-- Problem description --
What is the number of lines in the entries below that include the word "assets"? Provide the number only.

-- Input data --
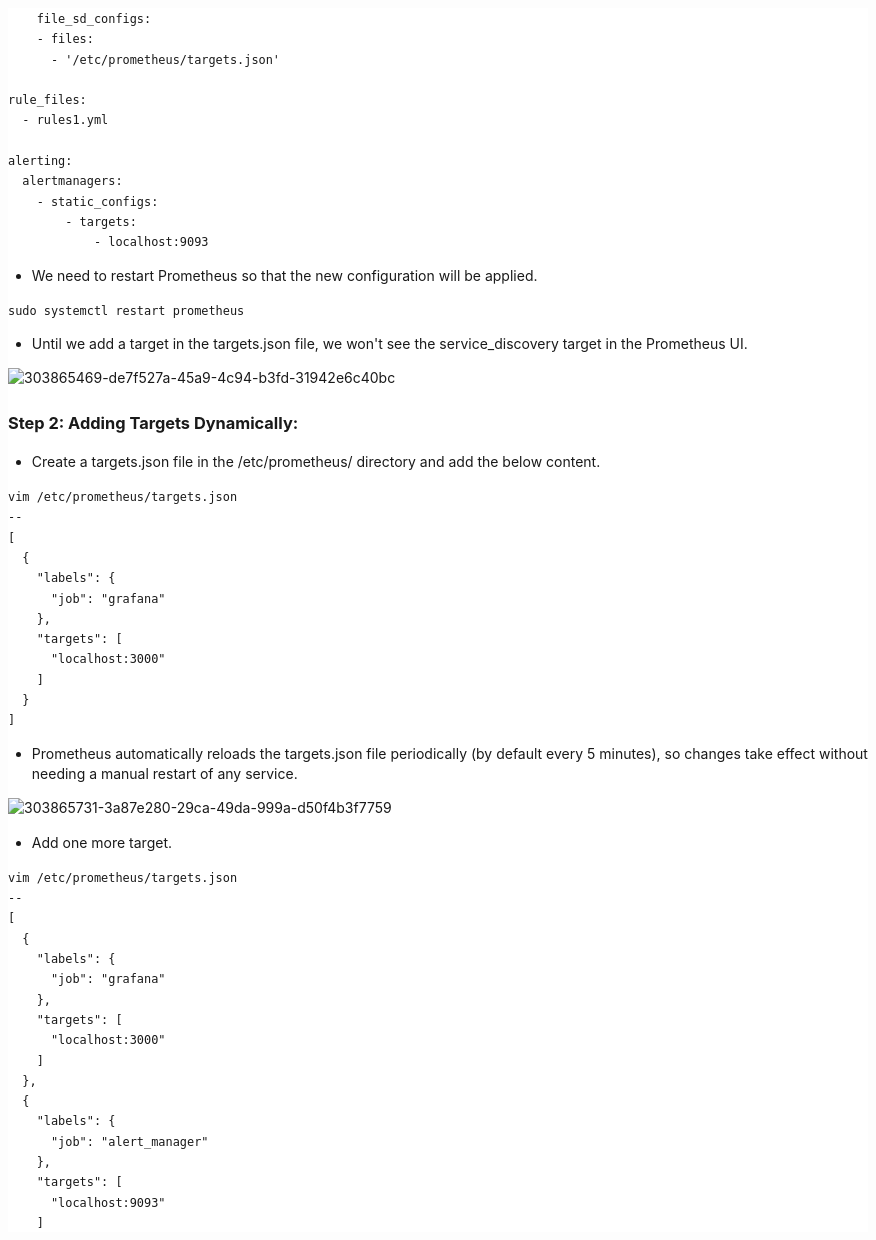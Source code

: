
 ```
    file_sd_configs:
    - files:
      - '/etc/prometheus/targets.json'

rule_files:
  - rules1.yml

alerting:
  alertmanagers:
    - static_configs:
        - targets:
            - localhost:9093
```
- We need to restart Prometheus so that the new configuration will be applied.
```
sudo systemctl restart prometheus
```
- Until we add a target in the targets.json file, we won't see the service_discovery target in the Prometheus UI.

![303865469-de7f527a-45a9-4c94-b3fd-31942e6c40bc](https://github.com/KarthikSaladi047/Prometheus-Monitoring/assets/105864615/9b2536fd-89b4-4f24-ac03-58b8a7a881c8)

### Step 2: Adding Targets Dynamically:

- Create a targets.json file in the /etc/prometheus/ directory and add the below content.
```
vim /etc/prometheus/targets.json
--
[
  {
    "labels": {
      "job": "grafana"
    },
    "targets": [
      "localhost:3000"
    ]
  }
]
```
- Prometheus automatically reloads the targets.json file periodically (by default every 5 minutes), so changes take effect without needing a manual restart of any service.
  
![303865731-3a87e280-29ca-49da-999a-d50f4b3f7759](https://github.com/KarthikSaladi047/Prometheus-Monitoring/assets/105864615/673d27ed-4766-4968-bbae-0e2f2c626945)

- Add one more target.
```
vim /etc/prometheus/targets.json
--
[
  {
    "labels": {
      "job": "grafana"
    },
    "targets": [
      "localhost:3000"
    ]
  },
  {
    "labels": {
      "job": "alert_manager"
    },
    "targets": [
      "localhost:9093"
    ]
```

-- Answer to this exercise --
2